Panasonic beschreitet unterdessen ebenfalls neue 3D-Pfade und versucht das Heimkino mit einem speziell auf Blu-ray Disks zugeschnittenen Verfahren zu revolutionieren. Entsprechende Fernsehgeräte und Projektoren sind für 2010 angekündigt (http://www.golem.de/0901/64402.html).
Laut einer zur CES durchgeführten Umfrage scheint das Interesse am 3D-Heimkino nicht nur bei Herstellern, sondern auch bei den Zuschauern enorm zu sein (http://satundkabel.magnus.de/artikel/ces-2009-3d-spielfilme-und-fernseher-bei-zuschauern-beliebt.html). Die Hälfte aller Befragten, würde sich gerne zuhause 3D-Filme anschauen und knapp ein Drittel geht sogar davon aus, dass dies bereits in den nächsten 2-3 Jahren möglich sein dürfte.

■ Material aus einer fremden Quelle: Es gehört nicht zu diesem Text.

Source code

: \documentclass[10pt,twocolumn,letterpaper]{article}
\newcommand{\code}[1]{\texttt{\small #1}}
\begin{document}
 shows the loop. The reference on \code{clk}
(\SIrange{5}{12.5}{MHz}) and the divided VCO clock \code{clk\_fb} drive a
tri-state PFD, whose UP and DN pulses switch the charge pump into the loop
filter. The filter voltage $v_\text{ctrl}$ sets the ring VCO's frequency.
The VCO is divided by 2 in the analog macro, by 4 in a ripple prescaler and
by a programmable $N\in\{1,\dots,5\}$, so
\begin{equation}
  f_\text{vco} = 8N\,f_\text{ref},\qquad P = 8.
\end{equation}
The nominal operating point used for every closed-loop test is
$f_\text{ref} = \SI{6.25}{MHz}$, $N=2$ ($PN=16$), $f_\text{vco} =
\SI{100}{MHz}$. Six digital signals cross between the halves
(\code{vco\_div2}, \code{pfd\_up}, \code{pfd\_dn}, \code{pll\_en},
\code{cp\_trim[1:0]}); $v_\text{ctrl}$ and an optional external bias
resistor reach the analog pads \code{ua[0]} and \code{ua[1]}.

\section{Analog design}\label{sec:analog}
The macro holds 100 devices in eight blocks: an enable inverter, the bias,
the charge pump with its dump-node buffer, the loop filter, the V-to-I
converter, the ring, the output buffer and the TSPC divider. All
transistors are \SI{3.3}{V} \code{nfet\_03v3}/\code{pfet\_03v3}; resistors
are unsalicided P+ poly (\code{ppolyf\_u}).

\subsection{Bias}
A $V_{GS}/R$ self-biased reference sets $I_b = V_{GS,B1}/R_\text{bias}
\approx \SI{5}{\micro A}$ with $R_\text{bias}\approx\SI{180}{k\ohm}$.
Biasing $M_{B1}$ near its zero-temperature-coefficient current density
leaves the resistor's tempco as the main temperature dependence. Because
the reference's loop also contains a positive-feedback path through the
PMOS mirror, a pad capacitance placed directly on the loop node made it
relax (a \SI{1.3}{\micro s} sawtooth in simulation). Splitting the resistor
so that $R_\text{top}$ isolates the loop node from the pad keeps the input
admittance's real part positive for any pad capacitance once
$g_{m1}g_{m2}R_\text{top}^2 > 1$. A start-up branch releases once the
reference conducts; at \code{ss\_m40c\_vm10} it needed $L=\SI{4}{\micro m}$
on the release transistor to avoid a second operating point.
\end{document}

Das die Techniken bis dahin verfügbar sein werden denke ich zwar auch … aber ob sie sich wirklich durchsetzen? Neben den Anschaffungskosten für den 3D-tauglichen Fernseher oder Projektor würde mich vor allem eines abschrecken: die 3D-Brille, die bei fast allen vorgestellten Techniken als Voraussetzung für den “räumlichen” Filmgenuss vorausgesetzt wird. Ob ich mich damit anfreunden könnte, kann ich mir momentan nicht wirklich vorstellen. Für den einmaligen Filmgenuss im Kino vielleicht schon … aber zuhause? Wohl eher nicht!